Сторонников метротектонического анализа Конюса в мое время было мало. Но вот, например, в Москву однажды приехал какой-то крупный музыкальный деятель Германии (фамилии его я не помню). Так называемый ГИМН (тогдашний Государственный институт музыкальной науки) пригласил этого деятеля на одно свое заседание, где выступал Конюс с докладом о своем метротектоническом анализе на немецком языке. Я отчетливо помню тот энтузиазм, который вызвал доклад Конюса у почтенного немецкого посетителя, и как он подбежал после доклада к Конюсу с восторженными и благодарными рукопожатиями.

В 20-х годах Конюс однажды ездил во Францию, где он виделся с Кусевицким и изложил ему свою метротектоническую теорию. Конюс мне сам рассказывал, что после прослушивания его анализа и после демонстрации этого анализа на фортепиано Кусевицкий полез за деньгами и сказал: «Вот вам тысяча рублей, которую вы сейчас же должны истратить на немедленное издание популярной брошюры о вашем анализе. Этот анализ должны знать все музыканты. И сделайте это немедленно».

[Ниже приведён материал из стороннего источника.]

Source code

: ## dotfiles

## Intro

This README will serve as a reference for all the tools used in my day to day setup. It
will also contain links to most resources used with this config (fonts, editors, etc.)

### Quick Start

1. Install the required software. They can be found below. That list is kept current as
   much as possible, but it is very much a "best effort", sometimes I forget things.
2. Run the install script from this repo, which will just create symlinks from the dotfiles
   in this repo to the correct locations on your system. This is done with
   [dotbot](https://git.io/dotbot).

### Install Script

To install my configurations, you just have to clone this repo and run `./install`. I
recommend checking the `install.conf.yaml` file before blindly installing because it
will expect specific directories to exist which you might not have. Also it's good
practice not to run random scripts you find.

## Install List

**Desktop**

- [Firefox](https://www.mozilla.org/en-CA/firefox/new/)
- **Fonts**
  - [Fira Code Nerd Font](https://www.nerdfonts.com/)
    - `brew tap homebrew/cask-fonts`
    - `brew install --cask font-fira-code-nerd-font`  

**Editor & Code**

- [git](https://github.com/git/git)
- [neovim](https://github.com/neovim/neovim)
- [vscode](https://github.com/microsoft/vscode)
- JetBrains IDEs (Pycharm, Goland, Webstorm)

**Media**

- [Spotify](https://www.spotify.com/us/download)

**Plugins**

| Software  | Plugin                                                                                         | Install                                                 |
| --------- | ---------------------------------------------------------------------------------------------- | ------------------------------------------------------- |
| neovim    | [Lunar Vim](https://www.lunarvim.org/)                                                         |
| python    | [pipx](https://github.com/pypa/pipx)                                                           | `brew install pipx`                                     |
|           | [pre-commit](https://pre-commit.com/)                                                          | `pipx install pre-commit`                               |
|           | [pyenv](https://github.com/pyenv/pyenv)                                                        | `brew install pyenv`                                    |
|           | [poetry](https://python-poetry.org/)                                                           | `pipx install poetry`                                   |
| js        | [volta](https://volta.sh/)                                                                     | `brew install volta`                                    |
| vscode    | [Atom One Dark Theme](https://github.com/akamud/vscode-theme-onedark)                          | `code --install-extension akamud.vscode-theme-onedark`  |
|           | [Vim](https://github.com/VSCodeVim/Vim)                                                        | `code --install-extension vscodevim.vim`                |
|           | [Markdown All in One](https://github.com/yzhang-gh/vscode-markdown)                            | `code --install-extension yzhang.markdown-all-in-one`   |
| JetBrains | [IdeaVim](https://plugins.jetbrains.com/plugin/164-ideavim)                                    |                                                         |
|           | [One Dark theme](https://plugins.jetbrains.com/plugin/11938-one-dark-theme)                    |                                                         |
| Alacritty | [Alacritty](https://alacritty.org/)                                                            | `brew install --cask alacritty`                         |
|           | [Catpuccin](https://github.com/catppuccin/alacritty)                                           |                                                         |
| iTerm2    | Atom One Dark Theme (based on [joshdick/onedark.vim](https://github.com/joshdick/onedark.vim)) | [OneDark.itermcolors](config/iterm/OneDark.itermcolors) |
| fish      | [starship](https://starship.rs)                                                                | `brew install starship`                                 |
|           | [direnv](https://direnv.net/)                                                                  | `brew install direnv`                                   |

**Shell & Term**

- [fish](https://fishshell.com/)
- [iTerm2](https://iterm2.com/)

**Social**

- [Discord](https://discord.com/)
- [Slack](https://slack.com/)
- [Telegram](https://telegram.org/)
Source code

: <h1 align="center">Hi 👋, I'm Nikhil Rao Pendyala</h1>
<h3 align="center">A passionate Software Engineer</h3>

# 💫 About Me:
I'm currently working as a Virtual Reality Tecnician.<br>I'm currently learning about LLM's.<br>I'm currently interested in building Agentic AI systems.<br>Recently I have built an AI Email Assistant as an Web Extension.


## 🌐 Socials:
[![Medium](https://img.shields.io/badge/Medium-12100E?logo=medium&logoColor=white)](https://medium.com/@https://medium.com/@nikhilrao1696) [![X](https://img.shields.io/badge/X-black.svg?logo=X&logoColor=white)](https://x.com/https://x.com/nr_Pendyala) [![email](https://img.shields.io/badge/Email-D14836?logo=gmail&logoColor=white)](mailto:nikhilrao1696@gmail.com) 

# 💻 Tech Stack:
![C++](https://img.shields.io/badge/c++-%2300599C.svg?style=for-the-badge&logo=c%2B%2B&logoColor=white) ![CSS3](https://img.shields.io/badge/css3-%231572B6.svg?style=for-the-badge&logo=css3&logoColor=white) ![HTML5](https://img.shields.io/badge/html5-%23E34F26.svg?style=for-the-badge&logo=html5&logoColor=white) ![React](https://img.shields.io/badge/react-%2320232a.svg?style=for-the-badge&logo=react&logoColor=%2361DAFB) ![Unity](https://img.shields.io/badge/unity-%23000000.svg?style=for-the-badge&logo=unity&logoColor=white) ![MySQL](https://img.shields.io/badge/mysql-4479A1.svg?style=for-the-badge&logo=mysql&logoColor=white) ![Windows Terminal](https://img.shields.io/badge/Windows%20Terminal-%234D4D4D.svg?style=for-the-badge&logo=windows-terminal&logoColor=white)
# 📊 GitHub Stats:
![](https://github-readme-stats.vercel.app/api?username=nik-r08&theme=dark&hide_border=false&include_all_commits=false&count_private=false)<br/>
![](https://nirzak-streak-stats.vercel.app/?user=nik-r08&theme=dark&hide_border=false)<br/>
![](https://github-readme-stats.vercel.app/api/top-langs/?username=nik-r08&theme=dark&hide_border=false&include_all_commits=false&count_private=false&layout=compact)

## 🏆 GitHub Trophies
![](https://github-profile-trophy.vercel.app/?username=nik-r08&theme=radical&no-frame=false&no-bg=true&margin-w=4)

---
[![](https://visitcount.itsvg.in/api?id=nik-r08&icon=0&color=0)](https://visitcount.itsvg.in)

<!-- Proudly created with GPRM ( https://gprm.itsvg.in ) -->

Мне кажется, что Кусевицкий — это в те времена огромная фигура в музыкальном мире, и мнение такого выдающегося музыканта должно было бы иметь решающее значение. Но если принять во внимание ту низкокультурную музыкально-теоретическую среду, о которой я сказал выше, то слабая популярность теории Конюса была для тех времен явлением вполне естественным. И это только потому, что Конюса интересовала сама музыка, сам музыкальный процесс, а не те побочные явления, которые всегда сопровождали исторически известную нам музыку. Что же касается реально существующих исследований и учебников по теории и гармонии, а также по другим областям музыки, то подобного рода литература имеет у нас хождение и популярность скорее из-за ее практически-технической необходимости для композиторов и для фактологических обобщений истории музыки. Ведь необходимо же, в самом деле, для всякого образованного музыканта знать, что такое соната, или что такое симфония, или что такое фуга и контрапункт.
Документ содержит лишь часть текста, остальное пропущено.